__Work required__. Return, exactly and in full, the lines of the records below starting at the one with "In this paper, we" and ending at the one with "and are carried", and no other lines.

= Beginning of Section =

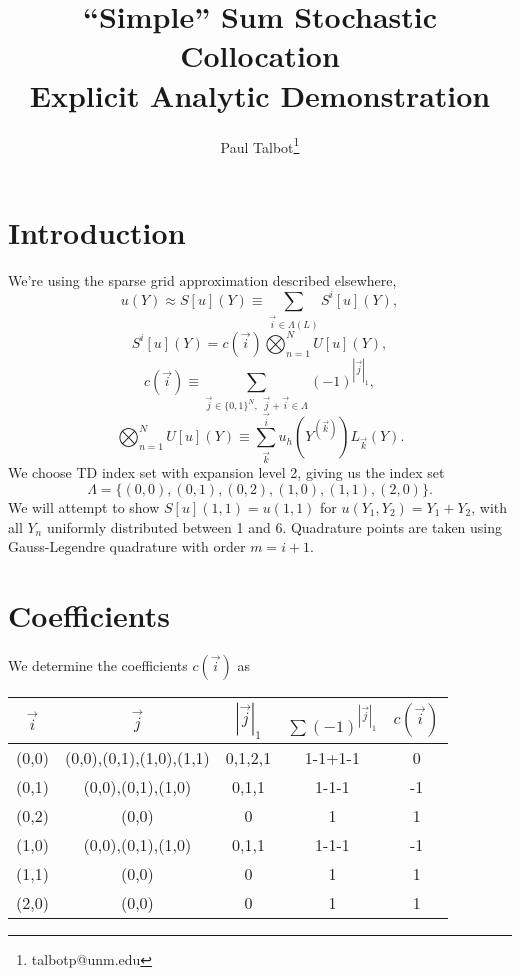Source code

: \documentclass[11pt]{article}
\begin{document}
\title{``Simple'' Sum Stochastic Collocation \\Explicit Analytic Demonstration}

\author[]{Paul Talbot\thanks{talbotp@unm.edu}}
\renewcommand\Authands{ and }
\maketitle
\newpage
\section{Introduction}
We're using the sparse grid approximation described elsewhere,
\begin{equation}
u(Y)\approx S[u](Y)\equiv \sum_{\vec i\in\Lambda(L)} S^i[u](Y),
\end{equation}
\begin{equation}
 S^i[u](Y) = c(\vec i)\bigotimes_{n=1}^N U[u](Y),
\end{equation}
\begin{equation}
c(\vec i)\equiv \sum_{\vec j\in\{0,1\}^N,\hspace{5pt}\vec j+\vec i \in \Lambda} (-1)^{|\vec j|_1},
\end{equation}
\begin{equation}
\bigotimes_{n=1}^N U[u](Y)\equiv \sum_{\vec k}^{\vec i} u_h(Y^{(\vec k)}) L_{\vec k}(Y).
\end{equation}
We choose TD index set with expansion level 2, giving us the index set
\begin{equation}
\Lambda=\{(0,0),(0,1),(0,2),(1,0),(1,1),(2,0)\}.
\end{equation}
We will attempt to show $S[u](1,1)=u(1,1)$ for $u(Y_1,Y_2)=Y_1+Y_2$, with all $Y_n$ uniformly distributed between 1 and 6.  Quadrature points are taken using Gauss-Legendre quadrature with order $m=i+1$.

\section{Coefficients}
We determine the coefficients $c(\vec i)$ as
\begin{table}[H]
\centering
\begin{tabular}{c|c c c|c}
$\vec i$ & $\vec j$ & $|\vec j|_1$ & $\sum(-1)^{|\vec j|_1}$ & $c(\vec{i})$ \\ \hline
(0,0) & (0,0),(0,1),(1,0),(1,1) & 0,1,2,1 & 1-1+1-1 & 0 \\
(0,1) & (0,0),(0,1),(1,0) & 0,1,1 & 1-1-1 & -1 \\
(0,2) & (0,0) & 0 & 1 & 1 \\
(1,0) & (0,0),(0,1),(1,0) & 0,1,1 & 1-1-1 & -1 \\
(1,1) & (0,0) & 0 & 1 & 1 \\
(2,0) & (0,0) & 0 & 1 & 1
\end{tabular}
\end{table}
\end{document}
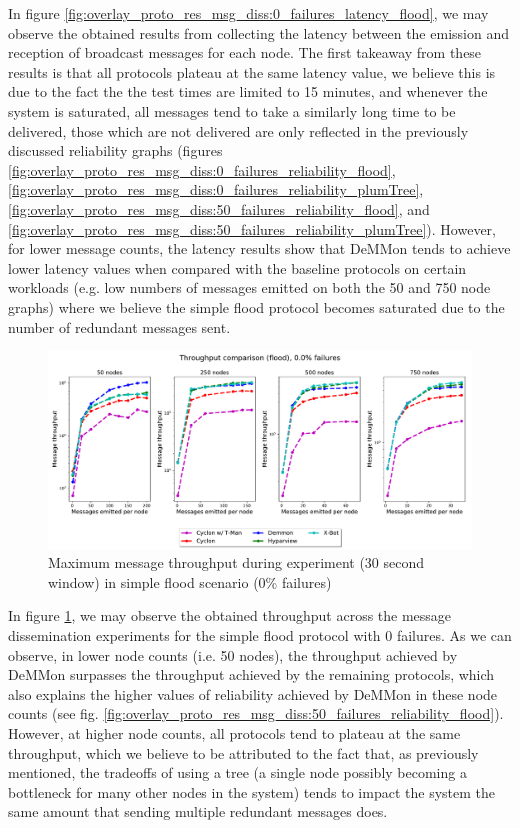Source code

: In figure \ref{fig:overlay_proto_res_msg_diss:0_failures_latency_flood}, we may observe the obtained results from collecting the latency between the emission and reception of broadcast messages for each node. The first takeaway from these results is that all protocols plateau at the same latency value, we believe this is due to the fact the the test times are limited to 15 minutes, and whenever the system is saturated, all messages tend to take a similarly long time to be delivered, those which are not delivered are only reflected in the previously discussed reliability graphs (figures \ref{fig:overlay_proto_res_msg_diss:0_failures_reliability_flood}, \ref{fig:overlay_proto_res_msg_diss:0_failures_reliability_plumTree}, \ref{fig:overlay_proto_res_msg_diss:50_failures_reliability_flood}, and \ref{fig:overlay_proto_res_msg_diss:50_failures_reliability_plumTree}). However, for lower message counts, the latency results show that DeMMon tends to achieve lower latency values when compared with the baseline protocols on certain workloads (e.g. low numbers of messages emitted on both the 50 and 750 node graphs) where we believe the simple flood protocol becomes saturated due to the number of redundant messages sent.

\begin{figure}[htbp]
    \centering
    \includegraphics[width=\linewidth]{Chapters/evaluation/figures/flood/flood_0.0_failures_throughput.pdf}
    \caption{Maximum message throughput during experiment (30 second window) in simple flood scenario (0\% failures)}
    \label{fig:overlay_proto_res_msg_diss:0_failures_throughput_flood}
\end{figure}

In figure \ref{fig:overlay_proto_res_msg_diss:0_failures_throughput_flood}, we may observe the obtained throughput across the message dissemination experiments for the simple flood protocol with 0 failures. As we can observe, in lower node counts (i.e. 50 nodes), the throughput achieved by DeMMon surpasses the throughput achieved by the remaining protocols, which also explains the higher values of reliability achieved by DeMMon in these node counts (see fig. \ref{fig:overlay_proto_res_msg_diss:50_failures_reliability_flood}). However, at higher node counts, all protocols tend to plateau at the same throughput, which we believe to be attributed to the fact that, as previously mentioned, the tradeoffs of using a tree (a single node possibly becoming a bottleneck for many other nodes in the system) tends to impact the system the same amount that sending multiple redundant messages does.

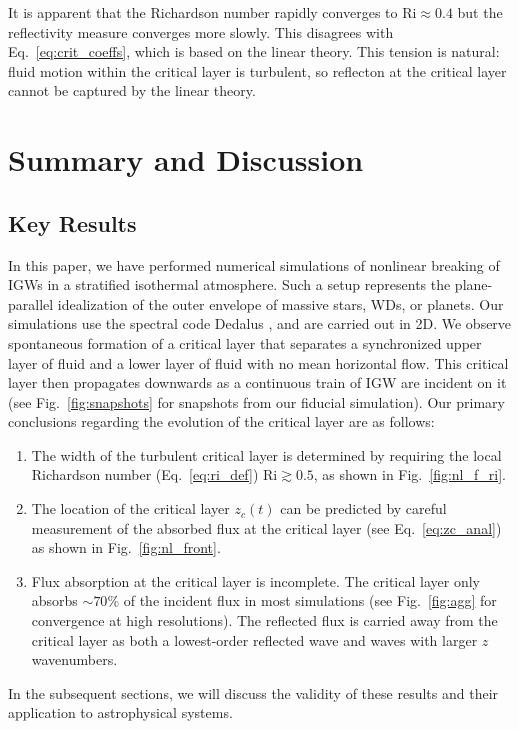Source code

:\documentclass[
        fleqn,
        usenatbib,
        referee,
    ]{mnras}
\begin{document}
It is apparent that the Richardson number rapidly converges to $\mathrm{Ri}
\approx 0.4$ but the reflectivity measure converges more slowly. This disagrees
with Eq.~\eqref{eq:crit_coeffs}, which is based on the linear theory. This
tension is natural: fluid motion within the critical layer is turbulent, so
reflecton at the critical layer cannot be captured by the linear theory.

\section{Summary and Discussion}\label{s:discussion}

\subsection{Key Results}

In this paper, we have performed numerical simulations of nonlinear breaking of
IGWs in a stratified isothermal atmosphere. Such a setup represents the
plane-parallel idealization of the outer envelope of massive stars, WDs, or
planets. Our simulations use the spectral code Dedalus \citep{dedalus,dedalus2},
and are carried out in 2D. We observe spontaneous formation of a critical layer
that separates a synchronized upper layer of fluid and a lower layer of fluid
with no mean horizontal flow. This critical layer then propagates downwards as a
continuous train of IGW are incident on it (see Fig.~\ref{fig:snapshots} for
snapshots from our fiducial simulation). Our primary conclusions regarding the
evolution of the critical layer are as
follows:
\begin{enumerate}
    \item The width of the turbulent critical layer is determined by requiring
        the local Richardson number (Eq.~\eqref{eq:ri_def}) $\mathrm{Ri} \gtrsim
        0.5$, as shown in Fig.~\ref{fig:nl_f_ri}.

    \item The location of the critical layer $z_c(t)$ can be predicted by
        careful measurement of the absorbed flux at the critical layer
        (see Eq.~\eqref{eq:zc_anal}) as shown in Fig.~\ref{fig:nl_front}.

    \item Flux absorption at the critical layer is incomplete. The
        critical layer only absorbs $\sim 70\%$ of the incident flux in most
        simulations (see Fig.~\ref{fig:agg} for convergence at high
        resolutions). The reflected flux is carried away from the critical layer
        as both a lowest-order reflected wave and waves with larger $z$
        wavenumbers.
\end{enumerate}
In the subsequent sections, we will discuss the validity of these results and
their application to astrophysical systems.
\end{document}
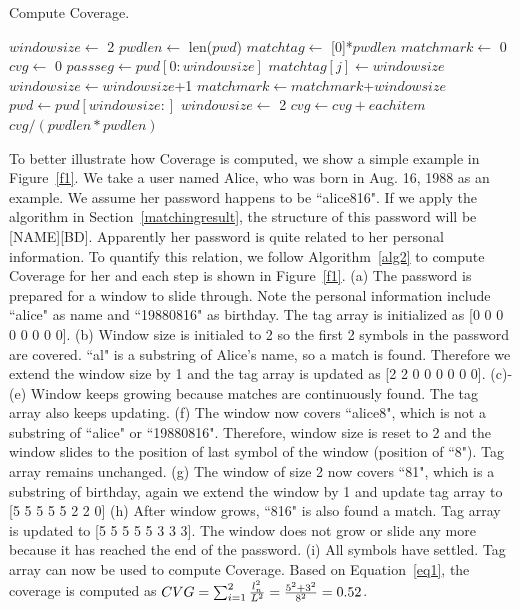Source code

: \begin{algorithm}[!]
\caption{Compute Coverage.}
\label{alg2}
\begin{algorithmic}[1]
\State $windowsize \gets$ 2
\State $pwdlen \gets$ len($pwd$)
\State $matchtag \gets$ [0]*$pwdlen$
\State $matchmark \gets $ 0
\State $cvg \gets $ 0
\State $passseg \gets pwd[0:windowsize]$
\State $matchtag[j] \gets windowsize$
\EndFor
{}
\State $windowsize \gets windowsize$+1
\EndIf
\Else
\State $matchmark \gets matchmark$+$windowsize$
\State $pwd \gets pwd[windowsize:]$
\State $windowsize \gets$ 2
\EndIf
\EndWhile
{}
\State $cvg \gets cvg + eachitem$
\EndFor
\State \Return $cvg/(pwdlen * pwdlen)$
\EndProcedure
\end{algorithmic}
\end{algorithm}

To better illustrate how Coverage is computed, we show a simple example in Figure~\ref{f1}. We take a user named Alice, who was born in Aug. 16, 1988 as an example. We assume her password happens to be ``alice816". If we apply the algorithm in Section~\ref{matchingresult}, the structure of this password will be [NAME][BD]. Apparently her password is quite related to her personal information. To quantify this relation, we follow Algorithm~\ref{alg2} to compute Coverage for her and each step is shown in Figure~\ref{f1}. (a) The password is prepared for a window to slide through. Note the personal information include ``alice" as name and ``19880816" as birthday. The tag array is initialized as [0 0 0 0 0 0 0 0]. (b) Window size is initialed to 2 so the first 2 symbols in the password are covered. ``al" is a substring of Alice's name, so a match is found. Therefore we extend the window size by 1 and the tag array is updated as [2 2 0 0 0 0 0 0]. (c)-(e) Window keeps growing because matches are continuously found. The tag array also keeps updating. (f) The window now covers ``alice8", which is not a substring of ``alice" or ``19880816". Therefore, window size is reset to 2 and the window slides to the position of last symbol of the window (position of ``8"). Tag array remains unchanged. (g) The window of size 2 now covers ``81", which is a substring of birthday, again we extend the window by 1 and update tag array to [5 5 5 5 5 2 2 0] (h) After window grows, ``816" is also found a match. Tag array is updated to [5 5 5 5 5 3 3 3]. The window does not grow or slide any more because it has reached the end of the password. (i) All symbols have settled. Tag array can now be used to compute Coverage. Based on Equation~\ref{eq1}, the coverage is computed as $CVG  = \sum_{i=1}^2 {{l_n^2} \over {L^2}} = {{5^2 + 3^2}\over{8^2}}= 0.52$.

= End of Section =

__Task result__.
In this paper, we have performed numerical simulations of nonlinear breaking of
IGWs in a stratified isothermal atmosphere. Such a setup represents the
plane-parallel idealization of the outer envelope of massive stars, WDs, or
planets. Our simulations use the spectral code Dedalus \citep{dedalus,dedalus2},
and are carried out in 2D. We observe spontaneous formation of a critical layer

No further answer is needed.